Futures pricing for Corsia Phase 1 has picked up in recent weeks on concerns about the amount of supply that will be deliverable into the front-year contract. A deal was sealed this week for the Ice December 2025 contract at $21/t CO2 equivelant (CO2e), the highest trade level heard to date.
In addition, there is a "big revenue opportunity" for governments from Corsia, IATA's director general Willie Walsh said in a media briefing on the sidelines of the event. "There's around $1.5bn of funds which will go to countries providing Corsia-eligible units this year, which will rise over time to around $35bn-40bn in 2035," Walsh said. Corsia implies a determinable demand for internationally transferred mitigation outcomes (ITMOs) from the aviation industry, resulting in considerable investments in countries hosting projects that generate Corsia-eligible emissions units.

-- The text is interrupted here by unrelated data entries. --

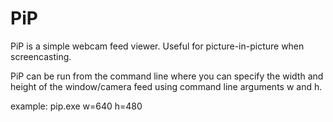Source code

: PiP
===

PiP is a simple webcam feed viewer. Useful for picture-in-picture when screencasting.

PiP can be run from the command line where you can specify the width and height of the window/camera feed 
using command line arguments w and h.

example: pip.exe w=640 h=480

Airlines are projected to spend around $30bn-60bn on these credits from now until 2035, said Marie Owens Thomsen, senior vice president of sustainability and chief economist at IATA. The wide range is due to uncertainty around future prices, but the figure stands at roughly $35bn considering current ones. Market sources have assessed physical spot prices for credits approved for Corsia Phase 1 — currently limited to a single project based in Guyana — at around $22/t CO2e or slightly higher this week.
This is in comparison to the Argus-assessed HEFA-SPK jet/kerosene CO2 abatement fob Singapore price at $642/t, which is the cost of abating 1t of CO2e GHG emissions by fuelling a plane with physical SAF volumes rather than fossil jet fuel.
Airlines need to signal clear demand
But airlines need to clearly announce their demand for Corsia-eligible credits, said Rocco Huesch, chief executive and co-founder of UK-based project developer and carbon market consultancy Valor Carbon. He cited the example of Japanese conglomerates aggressively engaging governments to get projects authorised under Japan's Joint Crediting Mechanism (JCM), a bilateral carbon credit framework.
"We need more PR for the Corsia scheme, to explain technical carbon terms to host countries. This is now being left to project developers, which are oft small and underfunded," said Boris Hristov, managing director for climate at fellow project developer Koko Networks.
"Governments will also more likely listen to a national airline, more than project developers or even myself, simply due to aviation's importance to their economic development," added Corsia's technical advisory body chair Molly Peters-Stanley.
But governments have the option to use carbon credits towards meeting their Nationally Determined Contributions (NDCs) under the Paris Agreement, which could thus compete with Corsia for carbon credit supply, panellists said. Demand from Corsia and from countries under the Paris Agreement are roughly equivalent now, Peters-Stanley added.
"While states have put obligations on airlines under Corsia, they are not themselves obliged to supply the credits. The upcoming COP in Belem would be a good place to align efforts, avoid policy fragmentation, and achieve certifiable reductions in carbon dioxide emissions," IATA's Owens Thomsen said.
Long road to get carbon credits to market
Another challenge would be getting carbon credits to market, especially in regions such as central Asia that are new to the carbon space.
Valor Carbon kicked off their flagship 25,000 hectare afforestation project in Kyrgyzstan in end-2024.
"You have to understand how bizarre [carbon markets] are to a country that's historically not done much there," Valor's Huesch said. "If I had a dime for every single time a ministry official asked me, ‘So are you basically just selling air?' I'd have a dollar by now. This is a pretty common issue we're facing."
Huesch also emphasised the "incredibly long" lead time of bringing these credits to market, involving everything from acquiring land codes ready to getting buy-ins, from the locals to regional governments, to the prime minister, who has since endorsed the above project.
"But we're now really moving forward with the LoA, which should be a hopeful market signal that supply expansion is possible," Huesch said.
"Every compliance carbon market, including that introduced by the Kyoto Protocol, the California cap-and-trade system, has previously run into bottlenecks, and they've all made it to the other side. Let's keep discussing and innovating, and hopefully we'll have a very different discussion this time next year," Corsia's Peters-Stanley added.